Em nota oficial, a CNN defendeu o trabalho da apresentadora: “Esta noite, Kaitlan Collins deu um exemplo do que significa o trabalho de uma jornalista de categoria internacional. Ela fez perguntas duras e justas sobre questões reveladoras. E respondeu no ato com fatos, de forma a esclarecer os eleitores quanto às posições do presidente Trump, que deve ser o candidato republicano nas eleições de 2024. Esse é o papel da CNN: ter as respostas e checar os fatos”.
O apresentador da MSNBC, concorrente da CNN, Mehdi Hasan, também criticou a colega de profissão. “Pensei que a CNN com Trump seria ruim, mas é muito pior do que eu pensava”, tuitou Hasan. “A falta de acompanhamento. O público do lado dele. O deboche de uma vítima de abuso sexual.”
O editor-chefe do Daily Beast em Washington, Matt Fuller, chamou o caso de “desastre irresponsável do jornalismo”. A jornalista, vencedora do prêmio Pulitzer, Nikole Hannah-Jones, disse que a CNN estava “massivamente mal preparada para isso.”
Por outro lado, o CEO do canal americano, Chris Licht, passou o dia todo defendendo a CNN de críticos – incluindo grande parte de sua própria equipe: “Há tanta coisa que aprendemos ontem à noite sobre como seria uma segunda presidência de Trump e tudo isso foi revelado de uma maneira que nenhuma organização de notícias fez literalmente em anos.”
Licht acrescentou que “embora todos nós possamos ter ficado desconfortáveis ouvindo as pessoas batendo palmas, essa também foi uma parte importante da história, porque as pessoas naquela audiência representam uma grande faixa da América.”
No telejornal que foi ao ar logo após a entrevista, o âncora da CNN, Jake Tapper, declarou: “Foi uma noite interessante. Mr. Trump contou sua primeira mentira segundos após o início do programa, com sua versão de que houve fraude nas eleições de 2020. E as falsidades se seguiram, de maneira rápida e furiosa”, acrescentou Tapper.
Como foi a entrevista
Trump foi questionado sob a derrota na eleição passada, o roubo de documentos oficiais da Casa Branca e dos processos judiciais que responde. No momento mais tenso da entrevista ele chamou a jornalista de “pessoa desagradável”.
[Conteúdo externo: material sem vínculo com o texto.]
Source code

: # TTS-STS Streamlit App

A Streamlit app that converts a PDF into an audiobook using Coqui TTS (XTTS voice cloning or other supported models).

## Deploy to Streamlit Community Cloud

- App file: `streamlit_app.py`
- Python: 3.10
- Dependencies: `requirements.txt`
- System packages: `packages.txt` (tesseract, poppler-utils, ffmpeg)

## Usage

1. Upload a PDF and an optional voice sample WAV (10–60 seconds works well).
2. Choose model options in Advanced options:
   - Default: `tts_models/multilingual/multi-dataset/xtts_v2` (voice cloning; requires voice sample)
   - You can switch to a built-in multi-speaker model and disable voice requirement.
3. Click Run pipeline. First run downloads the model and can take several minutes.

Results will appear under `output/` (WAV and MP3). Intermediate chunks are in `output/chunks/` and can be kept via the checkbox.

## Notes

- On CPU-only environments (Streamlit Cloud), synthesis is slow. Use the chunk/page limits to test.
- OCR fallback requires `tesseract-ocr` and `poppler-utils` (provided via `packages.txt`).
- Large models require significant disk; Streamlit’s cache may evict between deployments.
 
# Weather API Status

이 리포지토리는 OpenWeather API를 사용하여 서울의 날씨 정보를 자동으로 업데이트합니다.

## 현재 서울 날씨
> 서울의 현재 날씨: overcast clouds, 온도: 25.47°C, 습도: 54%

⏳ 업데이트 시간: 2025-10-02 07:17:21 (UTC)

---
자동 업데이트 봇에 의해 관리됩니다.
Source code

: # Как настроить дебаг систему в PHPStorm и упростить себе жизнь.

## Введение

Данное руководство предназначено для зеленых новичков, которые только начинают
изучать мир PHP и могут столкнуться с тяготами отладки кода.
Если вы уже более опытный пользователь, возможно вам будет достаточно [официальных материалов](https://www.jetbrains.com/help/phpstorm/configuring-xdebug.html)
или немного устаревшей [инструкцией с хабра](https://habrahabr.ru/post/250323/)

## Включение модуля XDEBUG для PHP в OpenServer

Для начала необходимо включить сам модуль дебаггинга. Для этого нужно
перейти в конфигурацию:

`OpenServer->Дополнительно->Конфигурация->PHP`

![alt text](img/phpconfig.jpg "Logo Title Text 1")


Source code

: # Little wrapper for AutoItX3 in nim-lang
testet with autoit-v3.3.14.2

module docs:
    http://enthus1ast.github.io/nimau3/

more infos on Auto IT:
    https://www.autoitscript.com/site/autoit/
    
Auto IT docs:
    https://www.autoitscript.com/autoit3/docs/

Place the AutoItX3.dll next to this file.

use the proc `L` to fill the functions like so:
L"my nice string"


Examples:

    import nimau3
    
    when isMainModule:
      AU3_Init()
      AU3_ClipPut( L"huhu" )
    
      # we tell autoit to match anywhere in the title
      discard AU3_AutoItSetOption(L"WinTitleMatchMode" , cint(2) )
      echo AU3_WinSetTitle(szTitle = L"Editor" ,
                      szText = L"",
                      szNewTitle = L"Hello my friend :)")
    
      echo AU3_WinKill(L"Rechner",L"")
O ex-presidente foi abordado por que levou documentos confidenciais ao deixar a Casa Branca. Ele disse: “tenho todo o direito sob a Lei de Registros Presidenciais.” Collins argumentou que a Lei de Registros Presidenciais não permite um ex-presidente leve documentos com eles, pois eles são propriedade do governo federal quando um presidente deixa o cargo. Desse assunto em diante a discussão ficou acalorada nos estúdios.
Depois de discutir sobre o manuseio de documentos confidenciais por outros presidentes, Collins perguntou a Trump por que ele esperou para devolver os documentos quando sabia que o governo federal os estava procurando e o intimou a devolvê-los.
Na sequência, irritado com a pergunta, atacou a jornalista: “É muito simples – você é uma pessoa desagradável, vou te dizer”, disse Trump. “Você não conhece o assunto. Você está tão errada”, continuou ele. Os dois se cortaram várias vezes ao longo do debate enquanto a tensão só aumentava.
Ao discutir os acontecimentos de 6 de janeiro, Trump falou sobre o vídeo que postou incentivando as pessoas no Capitólio a irem para casa. “Eu não tinha um roteiro”, disse Trump sobre o vídeo. “Não preciso de roteiros como uma certa pessoa”, disse ele, referindo-se a Biden. Trump também disse estar inclinado a perdoar “uma grande parte” dos manifestantes se for reeleito, mas não todos, dizendo que alguns “ficaram fora de controle”.
Collins abordou Trump com uma variedade de perguntas, incluindo várias sobre o veredicto de quarta-feira no caso envolvendo Jean Carroll. Ela vai receber 5 milhões de dólares em danos por difamação depois do júri federal de Manhattan concluir que Trump abusou dela sexualmente, em 1996. Ele reforçou a versão que não conhece Carroll – chegando ao ponto de xingar seus filhos. “Esta mulher, eu não a conheço. Nunca a conheci. Não tenho ideia de quem ela seja”, disse ele.